Update: Whoops, since Fantasy was sold off to the Concord group, this has gone bye-bye.

EMI UK's two anthologies are filled with great selections from the Capitol days (except for a few newer tracks on volume two). Volume one features more Axelrod solo stuff, where volume two has more production rarities. The first volume was my first taste of his work and it served me well, but ultimately wasn't anything more than an appetizer while I tracked down the proper albums. Now that EMI UK has also issued the Capitol albums in their entirety, these seem a little redundant unless you absolutely can't find the productions and collaborative works anywhere else.
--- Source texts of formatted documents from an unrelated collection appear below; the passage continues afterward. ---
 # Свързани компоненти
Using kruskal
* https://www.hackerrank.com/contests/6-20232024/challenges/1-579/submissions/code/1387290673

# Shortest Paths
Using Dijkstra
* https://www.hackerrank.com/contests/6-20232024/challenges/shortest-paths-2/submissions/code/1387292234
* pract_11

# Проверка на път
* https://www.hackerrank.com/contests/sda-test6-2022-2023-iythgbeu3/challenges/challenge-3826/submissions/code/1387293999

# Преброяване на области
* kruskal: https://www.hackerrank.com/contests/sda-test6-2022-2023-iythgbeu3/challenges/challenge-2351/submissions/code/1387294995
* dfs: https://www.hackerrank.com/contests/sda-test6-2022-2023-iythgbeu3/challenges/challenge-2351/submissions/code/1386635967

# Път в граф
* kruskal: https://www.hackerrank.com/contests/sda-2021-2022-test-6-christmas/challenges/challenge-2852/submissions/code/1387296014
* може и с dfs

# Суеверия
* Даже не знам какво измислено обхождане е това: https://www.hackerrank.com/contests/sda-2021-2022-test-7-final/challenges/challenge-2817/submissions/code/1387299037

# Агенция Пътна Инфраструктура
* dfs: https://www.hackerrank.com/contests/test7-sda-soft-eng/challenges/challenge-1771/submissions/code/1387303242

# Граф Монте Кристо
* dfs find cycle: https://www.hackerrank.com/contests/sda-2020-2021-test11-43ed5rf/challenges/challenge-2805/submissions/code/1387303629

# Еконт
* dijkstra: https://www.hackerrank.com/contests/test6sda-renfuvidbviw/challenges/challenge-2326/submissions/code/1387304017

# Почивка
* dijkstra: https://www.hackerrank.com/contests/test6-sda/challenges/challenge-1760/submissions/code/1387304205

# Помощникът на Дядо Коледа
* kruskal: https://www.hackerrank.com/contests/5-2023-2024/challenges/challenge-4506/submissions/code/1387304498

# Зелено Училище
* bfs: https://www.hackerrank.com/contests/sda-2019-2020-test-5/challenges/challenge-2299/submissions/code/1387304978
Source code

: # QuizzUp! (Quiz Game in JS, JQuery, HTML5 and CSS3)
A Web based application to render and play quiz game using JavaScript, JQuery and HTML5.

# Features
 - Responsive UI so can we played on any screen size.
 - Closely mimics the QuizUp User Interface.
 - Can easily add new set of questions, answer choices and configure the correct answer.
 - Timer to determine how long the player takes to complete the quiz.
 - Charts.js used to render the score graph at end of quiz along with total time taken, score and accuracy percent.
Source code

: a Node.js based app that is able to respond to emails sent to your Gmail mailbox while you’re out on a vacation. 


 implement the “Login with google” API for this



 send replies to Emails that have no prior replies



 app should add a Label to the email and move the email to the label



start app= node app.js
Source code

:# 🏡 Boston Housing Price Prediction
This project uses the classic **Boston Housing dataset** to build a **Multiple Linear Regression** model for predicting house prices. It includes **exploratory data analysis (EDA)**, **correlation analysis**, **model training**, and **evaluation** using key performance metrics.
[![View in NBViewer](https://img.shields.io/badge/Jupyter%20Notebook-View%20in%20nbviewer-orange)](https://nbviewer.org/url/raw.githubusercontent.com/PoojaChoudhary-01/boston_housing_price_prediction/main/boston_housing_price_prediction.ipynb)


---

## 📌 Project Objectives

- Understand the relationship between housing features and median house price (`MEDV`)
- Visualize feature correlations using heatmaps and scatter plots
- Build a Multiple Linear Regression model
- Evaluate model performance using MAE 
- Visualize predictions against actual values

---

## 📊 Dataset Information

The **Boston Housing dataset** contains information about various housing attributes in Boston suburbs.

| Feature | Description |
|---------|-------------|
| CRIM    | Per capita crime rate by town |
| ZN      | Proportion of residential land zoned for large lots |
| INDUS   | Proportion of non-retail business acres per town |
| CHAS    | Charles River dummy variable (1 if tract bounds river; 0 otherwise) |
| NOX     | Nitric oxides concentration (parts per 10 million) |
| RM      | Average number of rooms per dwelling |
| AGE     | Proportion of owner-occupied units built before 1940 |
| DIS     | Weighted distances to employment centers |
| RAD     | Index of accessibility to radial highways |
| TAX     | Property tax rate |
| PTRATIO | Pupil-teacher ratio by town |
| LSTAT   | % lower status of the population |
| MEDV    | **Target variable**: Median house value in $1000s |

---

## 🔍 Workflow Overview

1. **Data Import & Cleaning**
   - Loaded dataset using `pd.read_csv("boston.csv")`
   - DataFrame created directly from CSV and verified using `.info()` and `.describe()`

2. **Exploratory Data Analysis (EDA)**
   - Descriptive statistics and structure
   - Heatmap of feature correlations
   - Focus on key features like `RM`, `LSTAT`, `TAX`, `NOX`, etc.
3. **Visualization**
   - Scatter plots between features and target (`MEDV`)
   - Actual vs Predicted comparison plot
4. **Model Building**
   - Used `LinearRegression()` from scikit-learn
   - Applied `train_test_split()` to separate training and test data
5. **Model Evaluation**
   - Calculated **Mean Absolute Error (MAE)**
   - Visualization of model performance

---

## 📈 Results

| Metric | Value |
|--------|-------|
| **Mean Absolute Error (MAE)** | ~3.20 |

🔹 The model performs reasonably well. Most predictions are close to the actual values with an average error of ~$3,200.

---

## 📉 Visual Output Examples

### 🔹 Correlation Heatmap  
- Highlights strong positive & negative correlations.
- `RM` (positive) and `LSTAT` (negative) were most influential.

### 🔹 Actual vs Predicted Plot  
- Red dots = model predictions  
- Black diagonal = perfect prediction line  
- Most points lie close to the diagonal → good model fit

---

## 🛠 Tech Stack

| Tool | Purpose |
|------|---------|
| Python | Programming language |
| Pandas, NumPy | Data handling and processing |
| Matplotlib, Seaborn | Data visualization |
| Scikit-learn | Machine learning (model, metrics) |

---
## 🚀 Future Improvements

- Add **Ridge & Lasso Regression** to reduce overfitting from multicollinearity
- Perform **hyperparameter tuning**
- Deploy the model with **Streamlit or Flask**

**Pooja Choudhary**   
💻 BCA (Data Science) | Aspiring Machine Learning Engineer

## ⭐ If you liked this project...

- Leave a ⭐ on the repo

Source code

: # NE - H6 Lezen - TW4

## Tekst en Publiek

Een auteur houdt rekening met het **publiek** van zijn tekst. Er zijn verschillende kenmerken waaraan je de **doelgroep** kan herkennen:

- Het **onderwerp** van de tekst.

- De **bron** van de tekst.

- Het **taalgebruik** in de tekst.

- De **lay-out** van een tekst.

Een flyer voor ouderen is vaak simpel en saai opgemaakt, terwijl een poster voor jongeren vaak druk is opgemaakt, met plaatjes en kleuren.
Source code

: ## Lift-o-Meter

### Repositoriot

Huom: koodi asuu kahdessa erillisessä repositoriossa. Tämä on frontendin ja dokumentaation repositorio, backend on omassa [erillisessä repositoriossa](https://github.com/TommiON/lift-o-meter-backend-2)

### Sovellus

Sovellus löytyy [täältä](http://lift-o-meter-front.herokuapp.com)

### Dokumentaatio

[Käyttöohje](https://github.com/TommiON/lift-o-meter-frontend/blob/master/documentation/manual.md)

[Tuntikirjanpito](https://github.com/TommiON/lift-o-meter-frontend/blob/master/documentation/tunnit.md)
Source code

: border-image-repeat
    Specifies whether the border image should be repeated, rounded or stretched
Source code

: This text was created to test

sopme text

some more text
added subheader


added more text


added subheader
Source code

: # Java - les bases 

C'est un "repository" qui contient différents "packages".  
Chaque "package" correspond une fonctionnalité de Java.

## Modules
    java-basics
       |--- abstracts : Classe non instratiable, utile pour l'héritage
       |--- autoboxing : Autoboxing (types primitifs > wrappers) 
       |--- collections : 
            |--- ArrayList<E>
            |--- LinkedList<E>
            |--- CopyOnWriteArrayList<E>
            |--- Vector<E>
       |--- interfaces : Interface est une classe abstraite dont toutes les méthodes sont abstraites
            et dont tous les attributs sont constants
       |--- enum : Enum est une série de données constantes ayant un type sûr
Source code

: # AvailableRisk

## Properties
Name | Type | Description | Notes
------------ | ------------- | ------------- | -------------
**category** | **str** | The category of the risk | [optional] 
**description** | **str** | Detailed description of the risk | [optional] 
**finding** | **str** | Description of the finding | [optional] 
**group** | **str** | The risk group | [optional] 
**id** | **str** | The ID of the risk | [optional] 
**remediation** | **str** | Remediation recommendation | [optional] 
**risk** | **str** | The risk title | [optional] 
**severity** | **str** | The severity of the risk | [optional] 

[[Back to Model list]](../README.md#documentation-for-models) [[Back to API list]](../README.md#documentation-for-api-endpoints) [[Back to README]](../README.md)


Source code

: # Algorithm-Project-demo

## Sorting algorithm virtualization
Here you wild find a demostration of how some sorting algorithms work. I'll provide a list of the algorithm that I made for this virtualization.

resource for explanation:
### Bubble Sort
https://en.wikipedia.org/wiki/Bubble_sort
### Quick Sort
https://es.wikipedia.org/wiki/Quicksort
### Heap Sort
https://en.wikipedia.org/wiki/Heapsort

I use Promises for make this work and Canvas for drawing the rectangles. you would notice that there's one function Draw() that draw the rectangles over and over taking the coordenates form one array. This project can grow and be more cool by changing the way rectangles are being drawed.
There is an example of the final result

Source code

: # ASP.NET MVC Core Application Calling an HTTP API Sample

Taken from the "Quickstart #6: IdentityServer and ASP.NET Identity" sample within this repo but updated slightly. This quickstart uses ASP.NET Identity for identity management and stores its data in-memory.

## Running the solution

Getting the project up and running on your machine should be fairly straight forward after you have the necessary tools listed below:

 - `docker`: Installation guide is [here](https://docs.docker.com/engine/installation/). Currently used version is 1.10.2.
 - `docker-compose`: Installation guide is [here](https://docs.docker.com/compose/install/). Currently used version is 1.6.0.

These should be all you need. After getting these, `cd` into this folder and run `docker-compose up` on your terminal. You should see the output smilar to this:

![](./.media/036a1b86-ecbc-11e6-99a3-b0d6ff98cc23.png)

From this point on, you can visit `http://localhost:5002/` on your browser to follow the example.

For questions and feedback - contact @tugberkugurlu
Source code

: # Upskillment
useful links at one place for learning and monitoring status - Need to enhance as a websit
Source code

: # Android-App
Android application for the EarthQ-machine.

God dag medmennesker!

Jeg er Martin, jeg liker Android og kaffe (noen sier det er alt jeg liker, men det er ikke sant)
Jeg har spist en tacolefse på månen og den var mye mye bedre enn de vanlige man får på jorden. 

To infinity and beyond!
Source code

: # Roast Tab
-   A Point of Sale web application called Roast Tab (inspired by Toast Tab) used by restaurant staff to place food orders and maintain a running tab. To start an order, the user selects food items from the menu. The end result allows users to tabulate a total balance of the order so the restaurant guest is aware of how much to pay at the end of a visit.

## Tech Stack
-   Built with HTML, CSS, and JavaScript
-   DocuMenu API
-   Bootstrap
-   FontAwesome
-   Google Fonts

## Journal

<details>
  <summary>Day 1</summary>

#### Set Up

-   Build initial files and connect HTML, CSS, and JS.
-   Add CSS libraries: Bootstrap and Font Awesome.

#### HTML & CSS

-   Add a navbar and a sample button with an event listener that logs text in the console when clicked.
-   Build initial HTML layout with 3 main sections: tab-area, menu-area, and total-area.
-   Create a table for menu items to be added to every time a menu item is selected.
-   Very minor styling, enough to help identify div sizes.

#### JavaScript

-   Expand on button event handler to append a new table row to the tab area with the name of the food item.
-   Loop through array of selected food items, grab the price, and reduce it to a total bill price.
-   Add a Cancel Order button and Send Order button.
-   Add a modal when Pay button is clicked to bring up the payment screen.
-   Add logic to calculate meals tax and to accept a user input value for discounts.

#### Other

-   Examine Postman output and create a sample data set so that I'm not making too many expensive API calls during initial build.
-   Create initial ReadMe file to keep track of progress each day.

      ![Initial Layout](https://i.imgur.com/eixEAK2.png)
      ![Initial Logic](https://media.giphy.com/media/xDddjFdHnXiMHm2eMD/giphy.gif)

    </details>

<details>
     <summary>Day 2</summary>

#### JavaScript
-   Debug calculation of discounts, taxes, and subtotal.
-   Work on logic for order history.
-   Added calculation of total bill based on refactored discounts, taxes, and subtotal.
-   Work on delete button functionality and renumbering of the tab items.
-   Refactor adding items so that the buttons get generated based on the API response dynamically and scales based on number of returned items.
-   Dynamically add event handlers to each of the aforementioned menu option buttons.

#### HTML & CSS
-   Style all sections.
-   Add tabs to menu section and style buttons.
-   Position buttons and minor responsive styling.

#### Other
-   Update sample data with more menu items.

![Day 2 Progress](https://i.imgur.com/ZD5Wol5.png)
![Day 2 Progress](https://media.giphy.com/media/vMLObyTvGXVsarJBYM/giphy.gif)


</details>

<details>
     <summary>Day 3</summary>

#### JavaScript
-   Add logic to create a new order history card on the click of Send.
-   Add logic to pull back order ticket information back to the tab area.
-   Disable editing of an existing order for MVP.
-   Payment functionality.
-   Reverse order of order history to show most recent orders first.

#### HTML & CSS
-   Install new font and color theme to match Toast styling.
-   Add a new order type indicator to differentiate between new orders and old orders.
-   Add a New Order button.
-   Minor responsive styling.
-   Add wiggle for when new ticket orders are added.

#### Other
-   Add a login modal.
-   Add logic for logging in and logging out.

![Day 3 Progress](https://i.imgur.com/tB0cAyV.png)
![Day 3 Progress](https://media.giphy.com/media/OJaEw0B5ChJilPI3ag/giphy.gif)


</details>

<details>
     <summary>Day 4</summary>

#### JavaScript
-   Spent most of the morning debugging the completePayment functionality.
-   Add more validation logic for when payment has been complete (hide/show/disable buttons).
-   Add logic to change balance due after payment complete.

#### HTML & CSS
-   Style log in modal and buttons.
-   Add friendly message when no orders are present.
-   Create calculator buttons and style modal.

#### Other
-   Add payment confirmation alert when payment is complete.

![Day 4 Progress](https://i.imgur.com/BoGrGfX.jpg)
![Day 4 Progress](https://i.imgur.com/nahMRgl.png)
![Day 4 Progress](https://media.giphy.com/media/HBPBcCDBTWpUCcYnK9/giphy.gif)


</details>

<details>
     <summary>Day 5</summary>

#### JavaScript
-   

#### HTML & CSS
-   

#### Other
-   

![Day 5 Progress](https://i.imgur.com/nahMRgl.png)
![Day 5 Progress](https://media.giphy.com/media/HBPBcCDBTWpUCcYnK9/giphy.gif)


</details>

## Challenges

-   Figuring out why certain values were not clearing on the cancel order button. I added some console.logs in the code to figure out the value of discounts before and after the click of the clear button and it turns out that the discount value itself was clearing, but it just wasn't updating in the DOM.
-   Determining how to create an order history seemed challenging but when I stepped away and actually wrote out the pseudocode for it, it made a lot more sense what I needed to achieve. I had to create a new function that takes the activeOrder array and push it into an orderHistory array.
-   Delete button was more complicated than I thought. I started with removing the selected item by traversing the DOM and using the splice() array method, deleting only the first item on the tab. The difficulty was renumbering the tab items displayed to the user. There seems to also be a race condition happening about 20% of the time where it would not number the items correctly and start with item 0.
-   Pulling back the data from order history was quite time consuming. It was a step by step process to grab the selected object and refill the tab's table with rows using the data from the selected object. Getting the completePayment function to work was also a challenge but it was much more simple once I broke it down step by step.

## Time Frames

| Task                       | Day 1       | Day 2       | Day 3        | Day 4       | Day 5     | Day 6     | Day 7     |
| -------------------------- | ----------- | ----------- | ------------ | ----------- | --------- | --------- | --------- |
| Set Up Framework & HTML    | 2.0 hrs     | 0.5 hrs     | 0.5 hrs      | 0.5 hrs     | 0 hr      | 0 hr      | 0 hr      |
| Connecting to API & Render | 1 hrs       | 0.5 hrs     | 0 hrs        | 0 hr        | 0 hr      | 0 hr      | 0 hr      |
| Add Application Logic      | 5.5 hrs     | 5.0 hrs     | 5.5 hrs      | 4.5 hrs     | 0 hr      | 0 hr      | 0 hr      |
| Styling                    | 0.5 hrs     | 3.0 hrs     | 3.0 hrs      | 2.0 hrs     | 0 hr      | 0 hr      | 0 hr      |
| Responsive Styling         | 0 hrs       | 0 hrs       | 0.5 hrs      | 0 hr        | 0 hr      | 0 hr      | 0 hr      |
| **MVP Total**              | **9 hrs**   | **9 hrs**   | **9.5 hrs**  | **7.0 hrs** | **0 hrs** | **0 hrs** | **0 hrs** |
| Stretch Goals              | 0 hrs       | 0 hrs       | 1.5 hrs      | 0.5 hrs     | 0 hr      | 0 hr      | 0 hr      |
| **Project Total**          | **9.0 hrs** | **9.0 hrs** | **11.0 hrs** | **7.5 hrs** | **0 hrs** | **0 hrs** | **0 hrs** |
Domestically, it took Capitol over five years to realize what they were sitting on and they finally issued The Edge in 2005, which is basically a one disc synopsis of the two UK anthologies. It leaves out a few things, but if you just want one cost effective disc that covers most of the essentials, this would probably be the way to go. The remastering job was handled by Blue Note's in-house audiophile Michael Cuscuna so the remastering is great. Capitol still hasn't given Axe's solo albums a US CD reissue, so if you want that stuff on CD, you'll have to: A) go to EMI UK's reissues B) hit iTunes, as all three Capitol albums are available there or C) make due with this piecemeal.

EMI UK took the first step in reissuing Axe's entire catalogue with the two disc The Edge of Music in 2006. It's the only place to find official CD issues of tracks from his post-Capitol, non-Fantasy work, but at the same time, it feels rather redundant, rehashing the same tracks from the Capitol days yet again and only offering one or two tracks a piece from later albums.

EMI UK took another huge step in 2007 when they issued The Warner/Reprise Sessions. A two disc anthology spotlighting one very well-known period and one very much forgotten period in Axe's career. The well-known stuff is the two Electric Prunes albums that Axe worked on: Mass in F Minor (1967) and Release of an Oath (1968). Mass in F Minor is much more garage-y, much more vintage Prunes. Which makes sense, because the Prunes actually played on it. Release of an Oath, on the other hand, is a completely different story. Most of the band quit during the recording of the album, so Axe hired on his Capitol studio musicians to finish the record (the liner notes do a good job of going into detail about this). And it really shows. It's now pretty much considered Axe's first proper album by hardcore fans and it's absolutely essential listening to fully understand Axe's early music. The really great thing about this collection is that it fully reissues and remasters the album that Axe recorded in 1970, under the guise of Pride. Nooney Ricketts (of Love) sings the vocals (which were written by Axe's son) and the album takes on a strange Latin/folk/rock hybrid sound. There are no strings to be found and the only electric instrument is the bass. A strange album that has unfortunately eluded many fans for years because of the exceeding rarity of the original. It benefits greatly from the remastering job and is just great to have readily available. It's personally one of my favorite things from the Axelrod discography. Disc two of the collection presents both of the Electric Prunes albums in fully instrumental form, and in the case of two-thirds of Release of an Oath, it repeats the instrumental songs again with the drums chunked up and the strings mixed out. Overall, this is an extremely valuable addition to any Axe fan's collection. Well done.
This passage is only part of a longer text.